• Study material
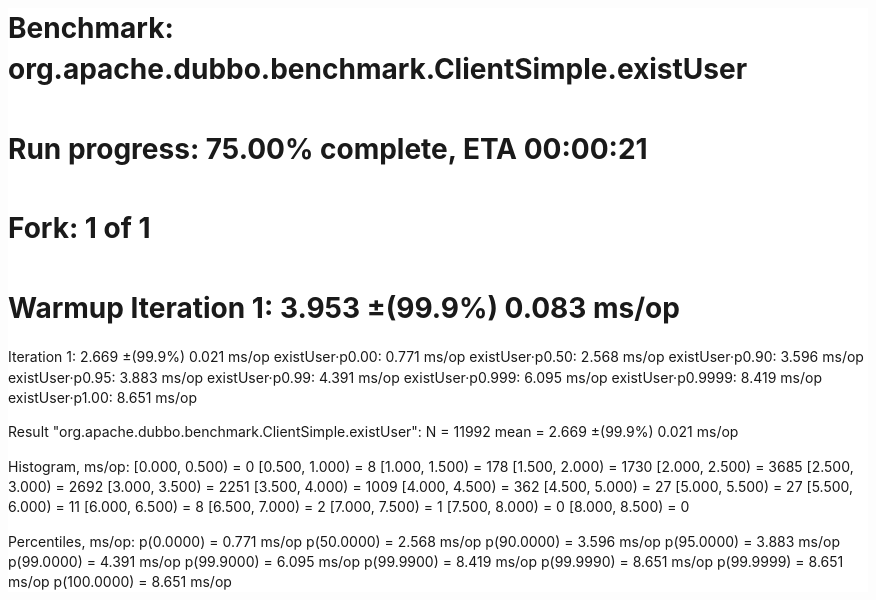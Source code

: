 # Benchmark: org.apache.dubbo.benchmark.ClientSimple.existUser

# Run progress: 75.00% complete, ETA 00:00:21
# Fork: 1 of 1
# Warmup Iteration   1: 3.953 ±(99.9%) 0.083 ms/op
Iteration   1: 2.669 ±(99.9%) 0.021 ms/op
                 existUser·p0.00:   0.771 ms/op
                 existUser·p0.50:   2.568 ms/op
                 existUser·p0.90:   3.596 ms/op
                 existUser·p0.95:   3.883 ms/op
                 existUser·p0.99:   4.391 ms/op
                 existUser·p0.999:  6.095 ms/op
                 existUser·p0.9999: 8.419 ms/op
                 existUser·p1.00:   8.651 ms/op



Result "org.apache.dubbo.benchmark.ClientSimple.existUser":
  N = 11992
  mean =      2.669 ±(99.9%) 0.021 ms/op

  Histogram, ms/op:
    [0.000, 0.500) = 0 
    [0.500, 1.000) = 8 
    [1.000, 1.500) = 178 
    [1.500, 2.000) = 1730 
    [2.000, 2.500) = 3685 
    [2.500, 3.000) = 2692 
    [3.000, 3.500) = 2251 
    [3.500, 4.000) = 1009 
    [4.000, 4.500) = 362 
    [4.500, 5.000) = 27 
    [5.000, 5.500) = 27 
    [5.500, 6.000) = 11 
    [6.000, 6.500) = 8 
    [6.500, 7.000) = 2 
    [7.000, 7.500) = 1 
    [7.500, 8.000) = 0 
    [8.000, 8.500) = 0 

  Percentiles, ms/op:
      p(0.0000) =      0.771 ms/op
     p(50.0000) =      2.568 ms/op
     p(90.0000) =      3.596 ms/op
     p(95.0000) =      3.883 ms/op
     p(99.0000) =      4.391 ms/op
     p(99.9000) =      6.095 ms/op
     p(99.9900) =      8.419 ms/op
     p(99.9990) =      8.651 ms/op
     p(99.9999) =      8.651 ms/op
    p(100.0000) =      8.651 ms/op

• What you will do
The lines you need are those containing "dubbo"; find them in the records and copy them.

• Result of the exercise
: # Benchmark: org.apache.dubbo.benchmark.ClientSimple.existUser
Result "org.apache.dubbo.benchmark.ClientSimple.existUser":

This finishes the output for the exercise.